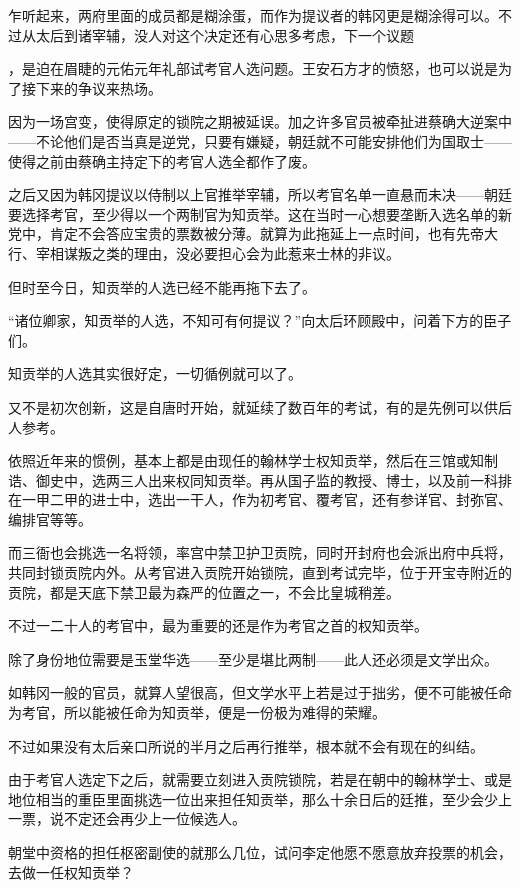 乍听起来，两府里面的成员都是糊涂蛋，而作为提议者的韩冈更是糊涂得可以。不过从太后到诸宰辅，没人对这个决定还有心思多考虑，下一个议题

，是迫在眉睫的元佑元年礼部试考官人选问题。王安石方才的愤怒，也可以说是为了接下来的争议来热场。

因为一场宫变，使得原定的锁院之期被延误。加之许多官员被牵扯进蔡确大逆案中——不论他们是否当真是逆党，只要有嫌疑，朝廷就不可能安排他们为国取士——使得之前由蔡确主持定下的考官人选全都作了废。

之后又因为韩冈提议以侍制以上官推举宰辅，所以考官名单一直悬而未决——朝廷要选择考官，至少得以一个两制官为知贡举。这在当时一心想要垄断入选名单的新党中，肯定不会答应宝贵的票数被分薄。就算为此拖延上一点时间，也有先帝大行、宰相谋叛之类的理由，没必要担心会为此惹来士林的非议。

但时至今日，知贡举的人选已经不能再拖下去了。

“诸位卿家，知贡举的人选，不知可有何提议？”向太后环顾殿中，问着下方的臣子们。

知贡举的人选其实很好定，一切循例就可以了。

又不是初次创新，这是自唐时开始，就延续了数百年的考试，有的是先例可以供后人参考。

依照近年来的惯例，基本上都是由现任的翰林学士权知贡举，然后在三馆或知制诰、御史中，选两三人出来权同知贡举。再从国子监的教授、博士，以及前一科排在一甲二甲的进士中，选出一干人，作为初考官、覆考官，还有参详官、封弥官、编排官等等。

而三衙也会挑选一名将领，率宫中禁卫护卫贡院，同时开封府也会派出府中兵将，共同封锁贡院内外。从考官进入贡院开始锁院，直到考试完毕，位于开宝寺附近的贡院，都是天底下禁卫最为森严的位置之一，不会比皇城稍差。

不过一二十人的考官中，最为重要的还是作为考官之首的权知贡举。

除了身份地位需要是玉堂华选——至少是堪比两制——此人还必须是文学出众。

如韩冈一般的官员，就算人望很高，但文学水平上若是过于拙劣，便不可能被任命为考官，所以能被任命为知贡举，便是一份极为难得的荣耀。

不过如果没有太后亲口所说的半月之后再行推举，根本就不会有现在的纠结。

由于考官人选定下之后，就需要立刻进入贡院锁院，若是在朝中的翰林学士、或是地位相当的重臣里面挑选一位出来担任知贡举，那么十余日后的廷推，至少会少上一票，说不定还会再少上一位候选人。

朝堂中资格的担任枢密副使的就那么几位，试问李定他愿不愿意放弃投票的机会，去做一任权知贡举？

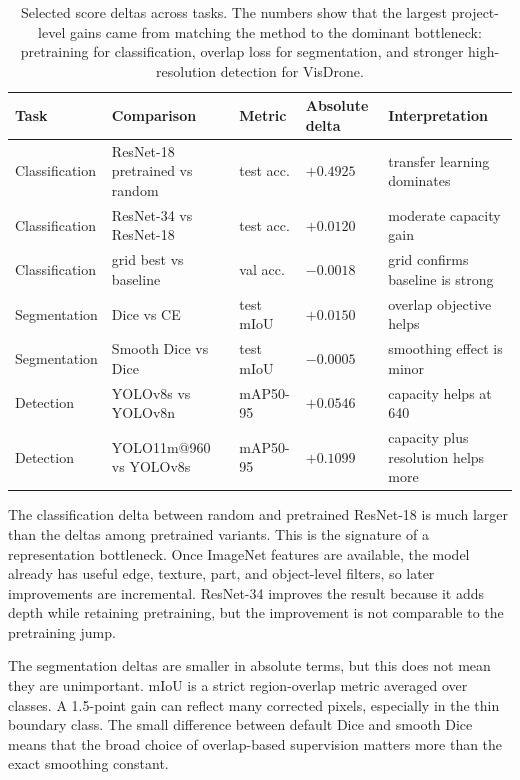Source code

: \documentclass[10pt,twocolumn]{article}
\begin{document}
\begin{table}[!htbp]
\centering
\caption{Selected score deltas across tasks. The numbers show that the largest project-level gains came from matching the method to the dominant bottleneck: pretraining for classification, overlap loss for segmentation, and stronger high-resolution detection for VisDrone.}
\label{tab:appendix_delta_analysis}
\begin{tabular}{lllll}
\toprule
Task & Comparison & Metric & Absolute delta & Interpretation\\
\midrule
Classification & ResNet-18 pretrained vs random & test acc. & $+0.4925$ & transfer learning dominates\\
Classification & ResNet-34 vs ResNet-18 & test acc. & $+0.0120$ & moderate capacity gain\\
Classification & grid best vs baseline & val acc. & $-0.0018$ & grid confirms baseline is strong\\
Segmentation & Dice vs CE & test mIoU & $+0.0150$ & overlap objective helps\\
Segmentation & Smooth Dice vs Dice & test mIoU & $-0.0005$ & smoothing effect is minor\\
Detection & YOLOv8s vs YOLOv8n & mAP50-95 & $+0.0546$ & capacity helps at 640\\
Detection & YOLO11m@960 vs YOLOv8s & mAP50-95 & $+0.1099$ & capacity plus resolution helps more\\
\bottomrule
\end{tabular}
\end{table}

The classification delta between random and pretrained ResNet-18 is much larger than the deltas among pretrained variants. This is the signature of a representation bottleneck. Once ImageNet features are available, the model already has useful edge, texture, part, and object-level filters, so later improvements are incremental. ResNet-34 improves the result because it adds depth while retaining pretraining, but the improvement is not comparable to the pretraining jump.

The segmentation deltas are smaller in absolute terms, but this does not mean they are unimportant. mIoU is a strict region-overlap metric averaged over classes. A 1.5-point gain can reflect many corrected pixels, especially in the thin boundary class. The small difference between default Dice and smooth Dice means that the broad choice of overlap-based supervision matters more than the exact smoothing constant.
\end{document}
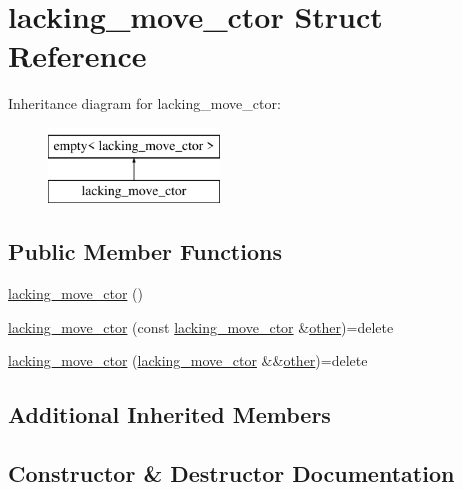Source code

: \hypertarget{structlacking__move__ctor}{}\section{lacking\+\_\+move\+\_\+ctor Struct Reference}
\label{structlacking__move__ctor}
Inheritance diagram for lacking\+\_\+move\+\_\+ctor\+:\begin{figure}[H]
\begin{center}
\leavevmode
\includegraphics[height=2.000000cm]{structlacking__move__ctor}
\end{center}
\end{figure}
\subsection*{Public Member Functions}
\begin{DoxyCompactItemize}
\item 
\mbox{\hyperlink{structlacking__move__ctor_a84c6c88386d658c195ab4142bd70cee3}{lacking\+\_\+move\+\_\+ctor}} ()
\item 
\mbox{\hyperlink{structlacking__move__ctor_ab4782da2d7f5916c7c3751f15b85a3d5}{lacking\+\_\+move\+\_\+ctor}} (const \mbox{\hyperlink{structlacking__move__ctor}{lacking\+\_\+move\+\_\+ctor}} \&\mbox{\hyperlink{dictobject_8h_abd4733e17e86acb453bda62bc8b96adf}{other}})=delete
\item 
\mbox{\hyperlink{structlacking__move__ctor_aeeeb388b62f59ce44d884289008dbd27}{lacking\+\_\+move\+\_\+ctor}} (\mbox{\hyperlink{structlacking__move__ctor}{lacking\+\_\+move\+\_\+ctor}} \&\&\mbox{\hyperlink{dictobject_8h_abd4733e17e86acb453bda62bc8b96adf}{other}})=delete
\end{DoxyCompactItemize}
\subsection*{Additional Inherited Members}


\subsection{Constructor \& Destructor Documentation}
\mbox{\label{structlacking__move__ctor_a84c6c88386d658c195ab4142bd70cee3}} 
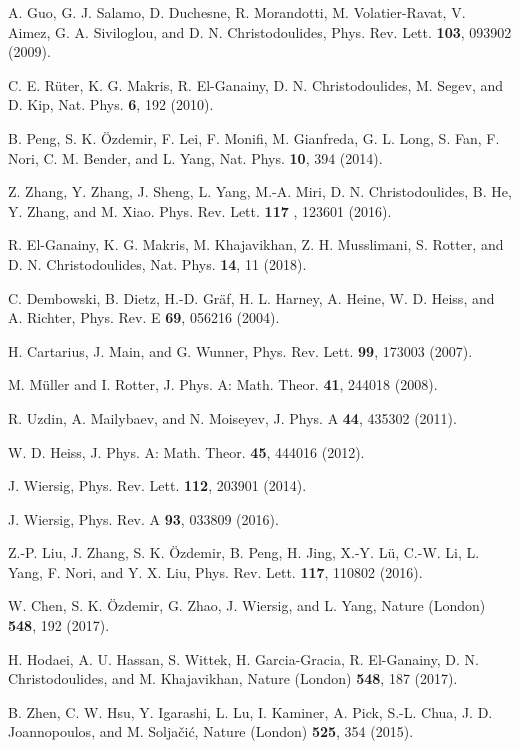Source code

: \documentclass[prl,showpacs,superscriptaddress,twocolumn]{revtex4-1}
\begin{document}
\begin{thebibliography}{999}
 A. Guo, G. J. Salamo, D. Duchesne, R. Morandotti, M.
Volatier-Ravat, V. Aimez, G. A. Siviloglou, and D. N. Christodoulides, Phys.
Rev. Lett. \textbf{103}, 093902 (2009).

 C. E. R\"{u}ter, K. G. Makris, R. El-Ganainy, D. N.
Christodoulides, M. Segev, and D. Kip, Nat. Phys. \textbf{6}, 192 (2010).

 B. Peng, S. K. \"{O}zdemir, F. Lei, F. Monifi, M. Gianfreda, G.
L. Long, S. Fan, F. Nori, C. M. Bender, and L. Yang, Nat. Phys. \textbf{10},
394 (2014).

 Z. Zhang, Y. Zhang, J. Sheng, L. Yang, M.-A. Miri, D. N.
Christodoulides, B. He, Y. Zhang, and M. Xiao. Phys. Rev. Lett. \textbf{117}%
, 123601 (2016).

 R. El-Ganainy, K. G. Makris, M. Khajavikhan, Z. H.
Musslimani, S. Rotter, and D. N. Christodoulides, Nat. Phys. \textbf{14}, 11
(2018).

 C. Dembowski, B. Dietz, H.-D. Gr\"{a}f, H. L. Harney, A.
Heine, W. D. Heiss, and A. Richter, Phys. Rev. E \textbf{69}, 056216 (2004).

 H. Cartarius, J. Main, and G. Wunner, Phys. Rev. Lett.
\textbf{99}, 173003 (2007).

 M. M\"{u}ller and I. Rotter, J. Phys. A: Math. Theor.
\textbf{41}, 244018 (2008).

 R. Uzdin, A. Mailybaev, and N. Moiseyev, J. Phys. A \textbf{%
44}, 435302 (2011).

 W. D. Heiss, J. Phys. A: Math. Theor. \textbf{45}, 444016
(2012).

 J. Wiersig, Phys. Rev. Lett. \textbf{112}, 203901 (2014).

 J. Wiersig, Phys. Rev. A \textbf{93}, 033809 (2016).

 Z.-P. Liu, J. Zhang, S. K. \"{O}zdemir, B. Peng, H. Jing,
X.-Y. L\"{u}, C.-W. Li, L. Yang, F. Nori, and Y. X. Liu, Phys. Rev. Lett.
\textbf{117}, 110802 (2016).

 W. Chen, S. K. \"{O}zdemir, G. Zhao, J. Wiersig, and L.
Yang, Nature (London) \textbf{548}, 192 (2017).

 H. Hodaei, A. U. Hassan, S. Wittek, H. Garcia-Gracia,
R. El-Ganainy, D. N. Christodoulides, and M. Khajavikhan, Nature (London)
\textbf{548}, 187 (2017).

 B. Zhen, C. W. Hsu, Y. Igarashi, L. Lu, I. Kaminer, A. Pick,
S.-L. Chua, J. D. Joannopoulos, and M. Solja\v{c}i\'{c}, Nature (London)
\textbf{525}, 354 (2015).


\end{thebibliography}
\end{document}
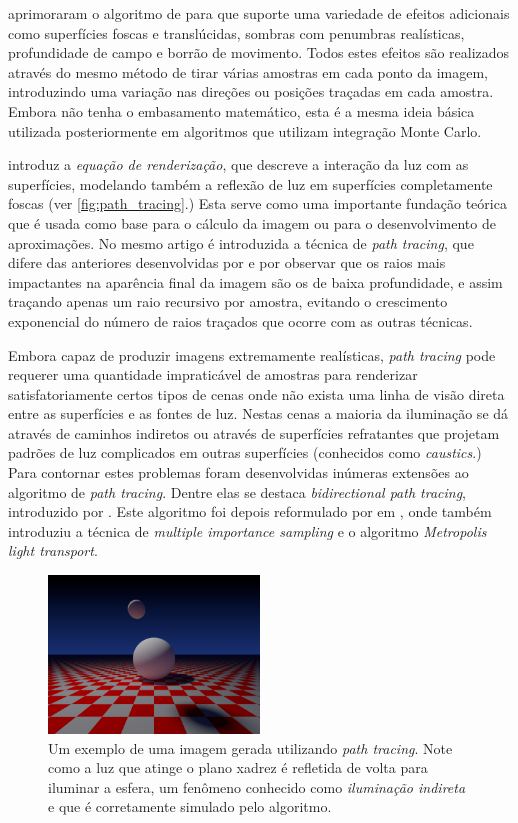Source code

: \documentclass[tg]{mdtufsm}
\begin{document}
 aprimoraram o algoritmo de \citeauthor{whitted1980} para que suporte uma variedade
de efeitos adicionais como superfícies foscas e translúcidas, sombras com penumbras realísticas,
profundidade de campo e borrão de movimento. Todos estes efeitos são realizados através do mesmo
método de tirar várias amostras em cada ponto da imagem, introduzindo uma variação nas direções ou
posições traçadas em cada amostra. Embora não tenha o embasamento matemático, esta é a mesma ideia
básica utilizada posteriormente em algoritmos que utilizam integração Monte Carlo.

 introduz a \emph{equação de renderização}, que descreve a interação da luz com as
superfícies, modelando também a reflexão de luz em superfícies completamente foscas (ver
\autoref{fig:path_tracing}.) Esta serve como uma importante fundação teórica que é usada como base
para o cálculo da imagem ou para o desenvolvimento de aproximações. No mesmo artigo é introduzida a
técnica de \emph{path tracing}, que difere das anteriores desenvolvidas por \citeauthor{cook1984} e
\citeauthor{whitted1980} por observar que os raios mais impactantes na aparência final da imagem são
os de baixa profundidade, e assim traçando apenas um raio recursivo por amostra, evitando o
crescimento exponencial do número de raios traçados que ocorre com as outras técnicas.

Embora capaz de produzir imagens extremamente realísticas, \emph{path tracing} pode requerer uma
quantidade impraticável de amostras para renderizar satisfatoriamente certos tipos de cenas onde não
exista uma linha de visão direta entre as superfícies e as fontes de luz. Nestas cenas a maioria da
iluminação se dá através de caminhos indiretos ou através de superfícies refratantes que projetam
padrões de luz complicados em outras superfícies (conhecidos como \emph{caustics}.) Para contornar
estes problemas foram desenvolvidas inúmeras extensões ao algoritmo de \emph{path tracing}. Dentre
elas se destaca \emph{bidirectional path tracing}, introduzido por \citet{lafortune1993}. Este
algoritmo foi depois reformulado por \citeauthor{veach1997} em \citep{veach1997}, onde também
introduziu a técnica de \emph{multiple importance sampling} e o algoritmo \emph{Metropolis light
transport}.

\begin{figure}
	\centering
	\includegraphics[width=0.5\textwidth]{exemplo_imagem}
	\caption{
		Um exemplo de uma imagem gerada utilizando \emph{path tracing}. Note como a luz que atinge o
		plano xadrez é refletida de volta para iluminar a esfera, um fenômeno conhecido como
		\emph{iluminação indireta} e que é corretamente simulado pelo algoritmo.
	}
	\label{fig:path_tracing}
\end{figure}
\end{document}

○ ○ ○ ○ ○ ○ ○

What you need to do:
Above are the records. Print exactly, and only, the lines from the line with "da luz com as" to the line with "que difere das", both inclusive.

Final answer:
 introduz a \emph{equação de renderização}, que descreve a interação da luz com as
superfícies, modelando também a reflexão de luz em superfícies completamente foscas (ver
\autoref{fig:path_tracing}.) Esta serve como uma importante fundação teórica que é usada como base
para o cálculo da imagem ou para o desenvolvimento de aproximações. No mesmo artigo é introduzida a
técnica de \emph{path tracing}, que difere das anteriores desenvolvidas por \citeauthor{cook1984} e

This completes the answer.